Is this the case for them all, or can you switch health insurers mid year?


----------



## ClubMan (25 Nov 2011)

Is this of any relevance?

[broken link removed]
http://www.boards.ie/vbulletin/showthread.php?t=2056281113


----------



## pj111 (25 Nov 2011)

It is worth doing the maths. Ask them what the charge will be and work out if it is worth incurring the charge to make savings elsewhere. 

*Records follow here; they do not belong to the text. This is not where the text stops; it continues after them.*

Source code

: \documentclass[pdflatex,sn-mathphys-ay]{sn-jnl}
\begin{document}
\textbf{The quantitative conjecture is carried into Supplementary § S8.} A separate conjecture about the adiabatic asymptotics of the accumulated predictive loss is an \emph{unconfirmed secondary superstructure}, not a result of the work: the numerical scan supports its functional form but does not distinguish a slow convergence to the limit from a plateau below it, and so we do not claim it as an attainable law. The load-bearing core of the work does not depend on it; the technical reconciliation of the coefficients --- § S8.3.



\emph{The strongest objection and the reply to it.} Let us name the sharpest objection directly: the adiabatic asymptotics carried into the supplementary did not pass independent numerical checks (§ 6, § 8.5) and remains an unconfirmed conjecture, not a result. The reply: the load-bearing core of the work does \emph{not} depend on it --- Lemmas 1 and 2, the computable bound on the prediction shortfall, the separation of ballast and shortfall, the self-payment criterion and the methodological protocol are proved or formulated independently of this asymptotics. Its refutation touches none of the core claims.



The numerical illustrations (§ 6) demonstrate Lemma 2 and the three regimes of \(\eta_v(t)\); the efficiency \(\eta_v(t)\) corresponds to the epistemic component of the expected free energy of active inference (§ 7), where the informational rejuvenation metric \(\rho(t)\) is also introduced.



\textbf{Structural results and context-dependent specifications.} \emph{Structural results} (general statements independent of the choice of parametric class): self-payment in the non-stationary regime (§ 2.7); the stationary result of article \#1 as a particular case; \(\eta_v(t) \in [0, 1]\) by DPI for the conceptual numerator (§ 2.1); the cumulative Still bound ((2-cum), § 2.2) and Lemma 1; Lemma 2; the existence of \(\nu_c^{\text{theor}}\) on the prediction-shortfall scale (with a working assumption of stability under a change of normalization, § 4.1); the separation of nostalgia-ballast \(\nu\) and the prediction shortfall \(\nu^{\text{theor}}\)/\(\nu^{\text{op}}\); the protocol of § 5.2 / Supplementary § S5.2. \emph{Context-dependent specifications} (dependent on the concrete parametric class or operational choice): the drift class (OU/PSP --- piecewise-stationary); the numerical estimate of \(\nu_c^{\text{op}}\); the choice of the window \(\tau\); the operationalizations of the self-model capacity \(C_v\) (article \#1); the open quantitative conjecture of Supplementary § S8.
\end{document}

I had a customer on this week whose cancellation fee was €150 but she was saving €470 on her new policy.

_Patrick_


----------



## Adam2011 (12 Dec 2011)

Terms and Conditions are getting really sneaky now, one of the principles of health insurance was open enrolement, seems like once you are enroled its hard to leave. I hate companies having clauses like this. This should be regulated what if you could not afford to pay.


----------



## pj111 (12 Dec 2011)

Adam2011 said:


> Terms and Conditions are getting really sneaky now, one of the principles of health insurance was open enrolement, seems like once you are enroled its hard to leave. I hate companies having clauses like this. This should be regulated what if you could not afford to pay.


 

VHI will enforce the 1 year term but the cost of breaking the contract could be worth it to move elsewhere.

_Patrick_


----------



## pj111 (14 Dec 2011)

Adam2011 said:


> Terms and Conditions are getting really sneaky now, one of the principles of health insurance was open enrolement, seems like once you are enroled its hard to leave. I hate companies having clauses like this. This should be regulated what if you could not afford to pay.


 
They told a customer today that if the 20 something kids left the parents policy, the whole policy would be cancelled.

_Patrick_


----------